Take the line containing "Name | Type | Description | Notes" as the first and the last line of the records below as the end, and please set down only what lies between them exactly, both ends included.

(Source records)

= = = =

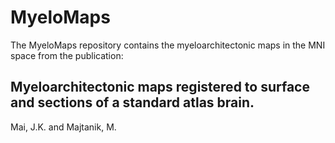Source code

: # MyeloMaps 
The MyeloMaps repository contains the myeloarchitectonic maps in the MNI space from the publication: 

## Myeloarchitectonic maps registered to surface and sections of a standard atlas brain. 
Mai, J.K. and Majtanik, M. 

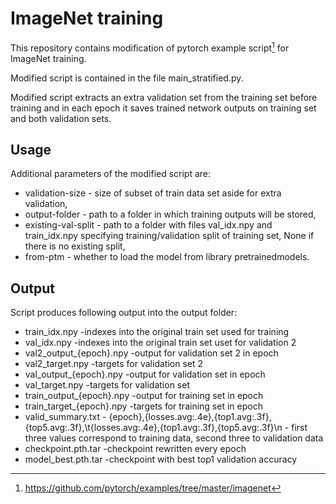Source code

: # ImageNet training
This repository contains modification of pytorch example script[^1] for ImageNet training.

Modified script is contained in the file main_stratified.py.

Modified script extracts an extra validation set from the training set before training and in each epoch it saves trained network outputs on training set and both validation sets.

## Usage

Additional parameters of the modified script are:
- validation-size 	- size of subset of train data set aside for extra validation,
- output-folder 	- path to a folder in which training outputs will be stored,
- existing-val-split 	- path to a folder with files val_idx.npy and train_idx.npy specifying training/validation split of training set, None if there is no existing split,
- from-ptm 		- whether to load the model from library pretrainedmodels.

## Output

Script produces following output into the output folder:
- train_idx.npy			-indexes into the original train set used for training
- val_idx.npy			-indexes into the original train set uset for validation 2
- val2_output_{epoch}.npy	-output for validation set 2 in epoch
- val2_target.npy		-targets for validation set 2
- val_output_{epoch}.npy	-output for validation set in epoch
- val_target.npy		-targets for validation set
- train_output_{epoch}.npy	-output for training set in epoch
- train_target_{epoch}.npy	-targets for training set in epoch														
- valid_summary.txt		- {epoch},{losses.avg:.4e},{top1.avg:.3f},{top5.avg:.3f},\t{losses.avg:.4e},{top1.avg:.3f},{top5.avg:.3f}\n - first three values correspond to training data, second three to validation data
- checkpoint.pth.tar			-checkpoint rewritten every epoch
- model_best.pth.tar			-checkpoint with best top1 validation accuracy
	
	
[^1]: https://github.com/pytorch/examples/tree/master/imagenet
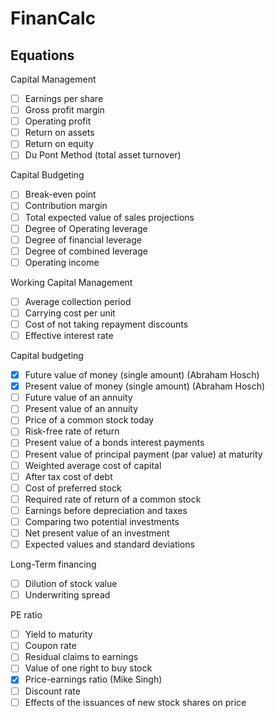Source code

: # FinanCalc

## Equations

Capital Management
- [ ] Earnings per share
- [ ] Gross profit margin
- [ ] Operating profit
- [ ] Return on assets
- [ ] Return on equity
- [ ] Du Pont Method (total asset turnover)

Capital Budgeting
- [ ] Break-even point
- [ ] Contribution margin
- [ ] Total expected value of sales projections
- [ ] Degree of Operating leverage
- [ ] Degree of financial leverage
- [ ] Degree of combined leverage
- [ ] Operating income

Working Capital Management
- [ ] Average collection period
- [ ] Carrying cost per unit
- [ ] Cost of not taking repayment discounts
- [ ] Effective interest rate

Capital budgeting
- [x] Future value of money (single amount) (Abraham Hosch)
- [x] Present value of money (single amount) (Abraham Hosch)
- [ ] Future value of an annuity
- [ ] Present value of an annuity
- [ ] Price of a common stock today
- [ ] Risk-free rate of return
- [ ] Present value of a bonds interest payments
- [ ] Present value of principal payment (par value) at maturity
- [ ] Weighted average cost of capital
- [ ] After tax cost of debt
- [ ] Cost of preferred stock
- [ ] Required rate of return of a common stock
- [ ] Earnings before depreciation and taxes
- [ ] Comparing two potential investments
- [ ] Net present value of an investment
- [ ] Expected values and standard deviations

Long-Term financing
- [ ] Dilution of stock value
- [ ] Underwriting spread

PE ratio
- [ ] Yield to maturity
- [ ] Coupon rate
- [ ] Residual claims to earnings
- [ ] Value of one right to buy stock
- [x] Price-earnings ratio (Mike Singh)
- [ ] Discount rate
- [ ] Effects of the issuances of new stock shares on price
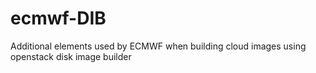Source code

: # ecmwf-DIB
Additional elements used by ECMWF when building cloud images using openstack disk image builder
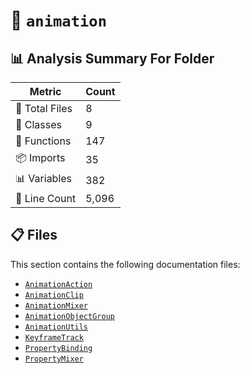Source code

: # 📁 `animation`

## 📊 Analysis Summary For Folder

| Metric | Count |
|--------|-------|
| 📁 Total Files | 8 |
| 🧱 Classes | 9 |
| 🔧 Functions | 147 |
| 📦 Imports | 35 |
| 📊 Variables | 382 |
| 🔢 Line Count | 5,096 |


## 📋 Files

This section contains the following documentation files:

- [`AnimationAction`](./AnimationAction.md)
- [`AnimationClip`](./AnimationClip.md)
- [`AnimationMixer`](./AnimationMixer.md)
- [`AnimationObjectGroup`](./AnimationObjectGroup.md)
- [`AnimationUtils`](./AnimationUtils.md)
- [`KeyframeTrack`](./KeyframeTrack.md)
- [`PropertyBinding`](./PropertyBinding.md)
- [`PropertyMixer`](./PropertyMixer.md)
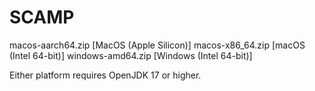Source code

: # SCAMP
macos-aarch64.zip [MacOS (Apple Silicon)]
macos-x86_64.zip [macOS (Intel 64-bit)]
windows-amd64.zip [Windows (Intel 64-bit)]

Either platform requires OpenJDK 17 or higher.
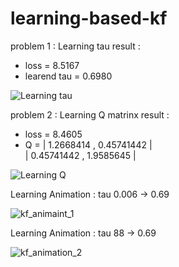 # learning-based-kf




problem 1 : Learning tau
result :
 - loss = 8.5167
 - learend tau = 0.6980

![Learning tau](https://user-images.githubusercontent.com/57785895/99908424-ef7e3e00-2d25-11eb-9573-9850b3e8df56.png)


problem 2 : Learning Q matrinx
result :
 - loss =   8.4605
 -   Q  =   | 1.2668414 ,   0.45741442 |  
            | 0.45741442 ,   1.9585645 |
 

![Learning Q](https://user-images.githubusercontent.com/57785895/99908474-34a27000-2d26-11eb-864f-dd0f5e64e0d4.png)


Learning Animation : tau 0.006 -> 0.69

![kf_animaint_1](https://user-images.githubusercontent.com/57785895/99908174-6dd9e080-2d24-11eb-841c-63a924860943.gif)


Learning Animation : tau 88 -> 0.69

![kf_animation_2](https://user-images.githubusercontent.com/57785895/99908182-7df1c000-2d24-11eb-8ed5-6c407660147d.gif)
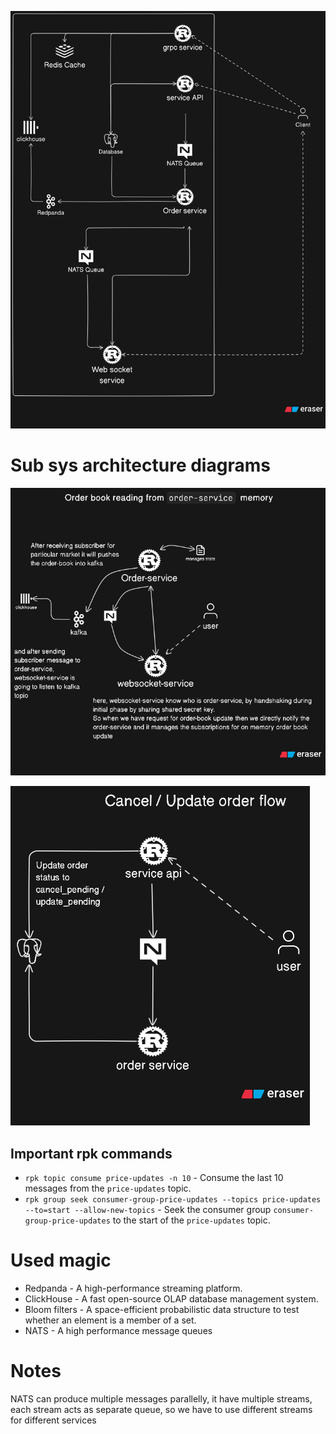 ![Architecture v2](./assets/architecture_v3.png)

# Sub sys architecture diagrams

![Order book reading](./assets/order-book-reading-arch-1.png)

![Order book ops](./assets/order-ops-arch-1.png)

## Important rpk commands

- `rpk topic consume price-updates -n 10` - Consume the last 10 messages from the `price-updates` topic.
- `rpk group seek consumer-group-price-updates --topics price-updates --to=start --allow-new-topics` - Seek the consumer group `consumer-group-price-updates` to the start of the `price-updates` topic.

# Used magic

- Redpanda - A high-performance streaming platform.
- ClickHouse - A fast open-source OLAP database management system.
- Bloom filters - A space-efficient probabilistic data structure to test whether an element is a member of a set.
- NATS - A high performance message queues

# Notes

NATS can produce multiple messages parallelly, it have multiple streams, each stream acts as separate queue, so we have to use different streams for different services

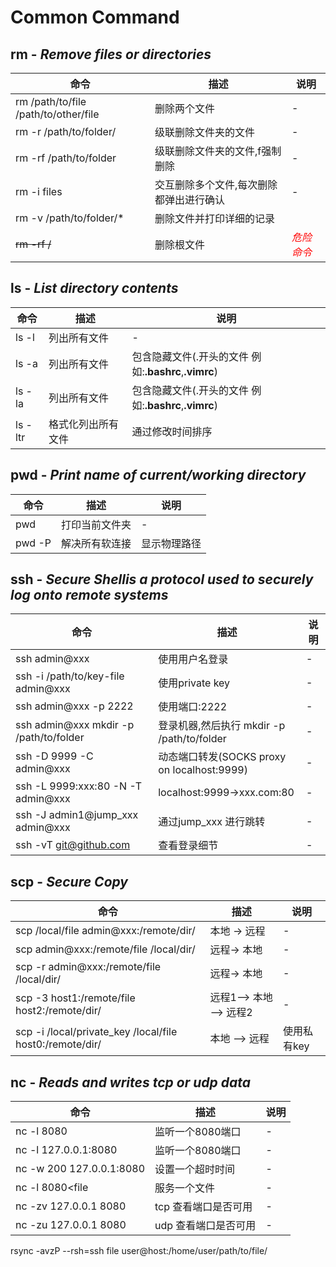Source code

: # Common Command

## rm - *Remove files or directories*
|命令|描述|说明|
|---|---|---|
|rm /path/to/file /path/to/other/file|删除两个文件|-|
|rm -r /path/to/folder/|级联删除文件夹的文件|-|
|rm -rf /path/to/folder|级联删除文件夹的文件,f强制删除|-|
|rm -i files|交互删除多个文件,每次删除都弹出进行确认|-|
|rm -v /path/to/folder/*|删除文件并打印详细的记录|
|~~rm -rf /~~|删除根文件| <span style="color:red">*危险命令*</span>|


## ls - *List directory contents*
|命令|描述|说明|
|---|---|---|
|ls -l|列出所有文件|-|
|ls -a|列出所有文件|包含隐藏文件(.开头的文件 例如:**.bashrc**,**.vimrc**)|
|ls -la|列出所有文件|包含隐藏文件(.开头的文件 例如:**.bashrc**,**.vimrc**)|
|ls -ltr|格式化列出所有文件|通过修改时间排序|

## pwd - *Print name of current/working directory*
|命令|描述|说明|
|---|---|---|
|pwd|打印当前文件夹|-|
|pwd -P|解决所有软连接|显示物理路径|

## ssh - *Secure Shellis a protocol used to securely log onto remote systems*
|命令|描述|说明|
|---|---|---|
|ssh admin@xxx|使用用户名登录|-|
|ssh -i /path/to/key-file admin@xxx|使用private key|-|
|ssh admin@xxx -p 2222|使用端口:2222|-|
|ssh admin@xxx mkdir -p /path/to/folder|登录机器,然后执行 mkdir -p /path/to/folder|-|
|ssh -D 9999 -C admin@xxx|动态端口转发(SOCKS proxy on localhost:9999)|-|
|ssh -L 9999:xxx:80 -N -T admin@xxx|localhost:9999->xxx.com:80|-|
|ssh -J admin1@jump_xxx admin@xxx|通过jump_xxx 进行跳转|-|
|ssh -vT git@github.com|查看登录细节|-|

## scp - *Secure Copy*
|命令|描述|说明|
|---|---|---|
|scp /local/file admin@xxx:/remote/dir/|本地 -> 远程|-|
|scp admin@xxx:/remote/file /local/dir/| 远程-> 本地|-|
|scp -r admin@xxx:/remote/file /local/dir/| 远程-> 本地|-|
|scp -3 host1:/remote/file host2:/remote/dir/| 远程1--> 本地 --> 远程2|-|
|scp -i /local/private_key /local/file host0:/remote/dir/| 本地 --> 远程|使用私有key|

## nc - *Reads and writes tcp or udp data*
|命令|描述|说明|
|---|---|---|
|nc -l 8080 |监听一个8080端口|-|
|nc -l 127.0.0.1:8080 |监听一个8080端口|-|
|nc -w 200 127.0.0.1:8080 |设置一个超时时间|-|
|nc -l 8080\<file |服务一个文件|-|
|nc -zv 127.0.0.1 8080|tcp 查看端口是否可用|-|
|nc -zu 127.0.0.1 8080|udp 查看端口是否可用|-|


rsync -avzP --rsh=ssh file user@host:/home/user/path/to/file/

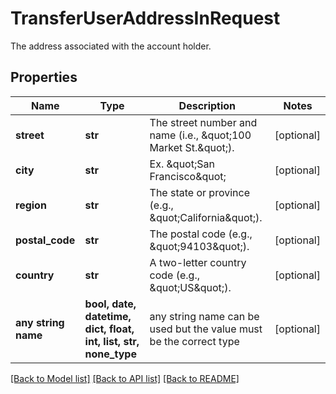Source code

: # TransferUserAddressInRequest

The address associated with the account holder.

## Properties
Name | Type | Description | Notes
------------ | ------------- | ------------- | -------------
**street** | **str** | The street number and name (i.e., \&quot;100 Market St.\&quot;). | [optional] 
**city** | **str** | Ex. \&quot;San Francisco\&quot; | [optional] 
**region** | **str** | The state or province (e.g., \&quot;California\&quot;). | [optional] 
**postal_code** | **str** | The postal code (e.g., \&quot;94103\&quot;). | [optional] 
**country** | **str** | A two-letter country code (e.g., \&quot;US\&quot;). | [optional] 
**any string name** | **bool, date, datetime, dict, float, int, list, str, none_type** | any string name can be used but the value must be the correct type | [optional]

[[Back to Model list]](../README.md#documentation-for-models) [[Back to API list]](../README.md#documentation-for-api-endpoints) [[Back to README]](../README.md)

= = = =

ANSWER SPACE
Name | Type | Description | Notes
------------ | ------------- | ------------- | -------------
**street** | **str** | The street number and name (i.e., \&quot;100 Market St.\&quot;). | [optional] 
**city** | **str** | Ex. \&quot;San Francisco\&quot; | [optional] 
**region** | **str** | The state or province (e.g., \&quot;California\&quot;). | [optional] 
**postal_code** | **str** | The postal code (e.g., \&quot;94103\&quot;). | [optional] 
**country** | **str** | A two-letter country code (e.g., \&quot;US\&quot;). | [optional] 
**any string name** | **bool, date, datetime, dict, float, int, list, str, none_type** | any string name can be used but the value must be the correct type | [optional]

[[Back to Model list]](../README.md#documentation-for-models) [[Back to API list]](../README.md#documentation-for-api-endpoints) [[Back to README]](../README.md)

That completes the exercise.